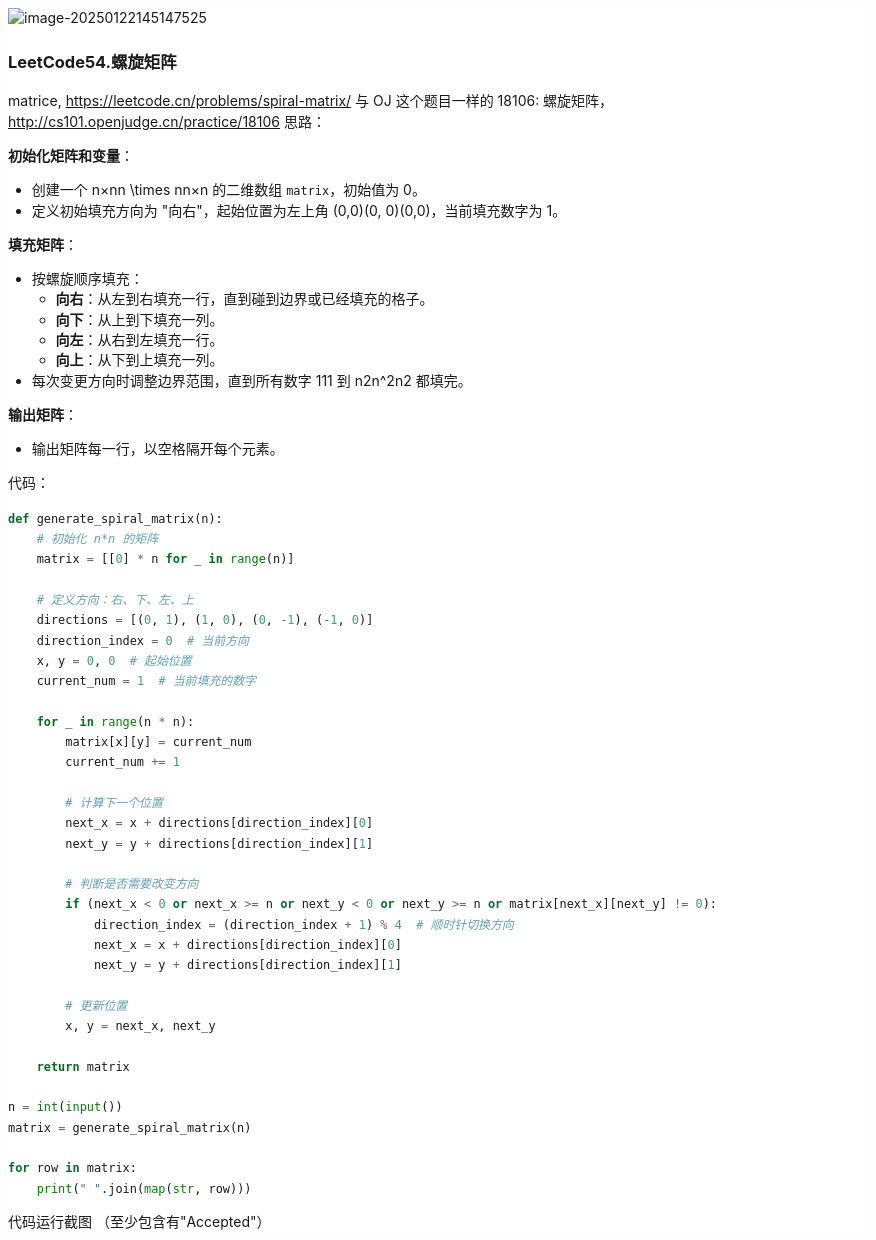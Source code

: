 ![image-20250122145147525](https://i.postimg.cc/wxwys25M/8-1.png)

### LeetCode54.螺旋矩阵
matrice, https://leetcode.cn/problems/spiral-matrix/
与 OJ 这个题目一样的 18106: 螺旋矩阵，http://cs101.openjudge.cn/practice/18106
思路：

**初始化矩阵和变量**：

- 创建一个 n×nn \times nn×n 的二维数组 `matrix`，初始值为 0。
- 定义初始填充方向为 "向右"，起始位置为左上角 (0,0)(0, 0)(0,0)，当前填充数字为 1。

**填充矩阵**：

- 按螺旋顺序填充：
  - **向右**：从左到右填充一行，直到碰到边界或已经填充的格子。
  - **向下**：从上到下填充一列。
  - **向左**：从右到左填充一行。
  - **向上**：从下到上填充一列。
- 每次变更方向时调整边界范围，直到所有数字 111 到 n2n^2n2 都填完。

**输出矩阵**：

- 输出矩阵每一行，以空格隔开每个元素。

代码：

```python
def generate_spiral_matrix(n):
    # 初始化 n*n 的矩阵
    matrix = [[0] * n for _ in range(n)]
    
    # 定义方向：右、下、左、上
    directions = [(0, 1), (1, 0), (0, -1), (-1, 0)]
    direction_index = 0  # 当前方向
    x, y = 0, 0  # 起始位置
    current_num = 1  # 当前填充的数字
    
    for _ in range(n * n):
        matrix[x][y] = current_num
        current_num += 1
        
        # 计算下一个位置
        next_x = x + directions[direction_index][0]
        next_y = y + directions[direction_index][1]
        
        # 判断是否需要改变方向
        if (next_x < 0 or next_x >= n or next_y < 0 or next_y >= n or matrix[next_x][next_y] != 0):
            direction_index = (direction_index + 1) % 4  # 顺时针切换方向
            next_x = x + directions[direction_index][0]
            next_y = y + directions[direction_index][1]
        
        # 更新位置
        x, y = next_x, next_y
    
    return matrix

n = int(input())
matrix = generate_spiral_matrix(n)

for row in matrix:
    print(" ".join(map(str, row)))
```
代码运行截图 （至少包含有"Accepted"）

--

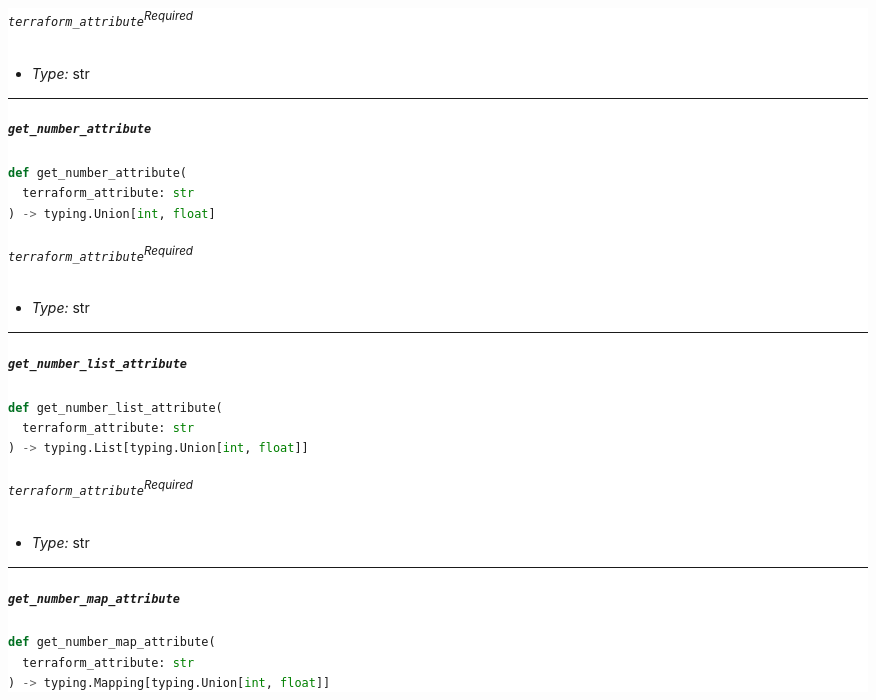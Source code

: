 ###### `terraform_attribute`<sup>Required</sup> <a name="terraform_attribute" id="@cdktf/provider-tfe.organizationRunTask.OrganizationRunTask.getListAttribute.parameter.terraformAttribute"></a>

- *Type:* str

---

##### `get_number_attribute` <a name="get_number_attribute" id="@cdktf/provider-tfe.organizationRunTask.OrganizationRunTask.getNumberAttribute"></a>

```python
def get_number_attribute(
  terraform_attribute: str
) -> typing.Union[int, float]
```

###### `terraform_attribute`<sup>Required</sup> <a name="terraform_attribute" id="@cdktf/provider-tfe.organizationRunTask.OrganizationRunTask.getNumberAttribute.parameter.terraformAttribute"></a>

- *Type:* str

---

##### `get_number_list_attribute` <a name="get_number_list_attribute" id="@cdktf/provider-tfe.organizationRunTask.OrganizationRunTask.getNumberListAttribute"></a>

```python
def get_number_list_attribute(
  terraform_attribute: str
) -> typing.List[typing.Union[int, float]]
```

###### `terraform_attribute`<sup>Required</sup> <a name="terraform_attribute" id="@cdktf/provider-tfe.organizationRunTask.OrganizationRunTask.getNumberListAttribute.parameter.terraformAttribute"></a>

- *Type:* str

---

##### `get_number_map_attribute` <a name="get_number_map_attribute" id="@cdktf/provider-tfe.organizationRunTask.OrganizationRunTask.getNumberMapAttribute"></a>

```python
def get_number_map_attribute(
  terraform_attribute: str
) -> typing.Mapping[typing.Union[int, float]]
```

**Directions:** Looking at the records, how many of the lines contain the string "Union"? Only the number should be given.

**Response area:** 3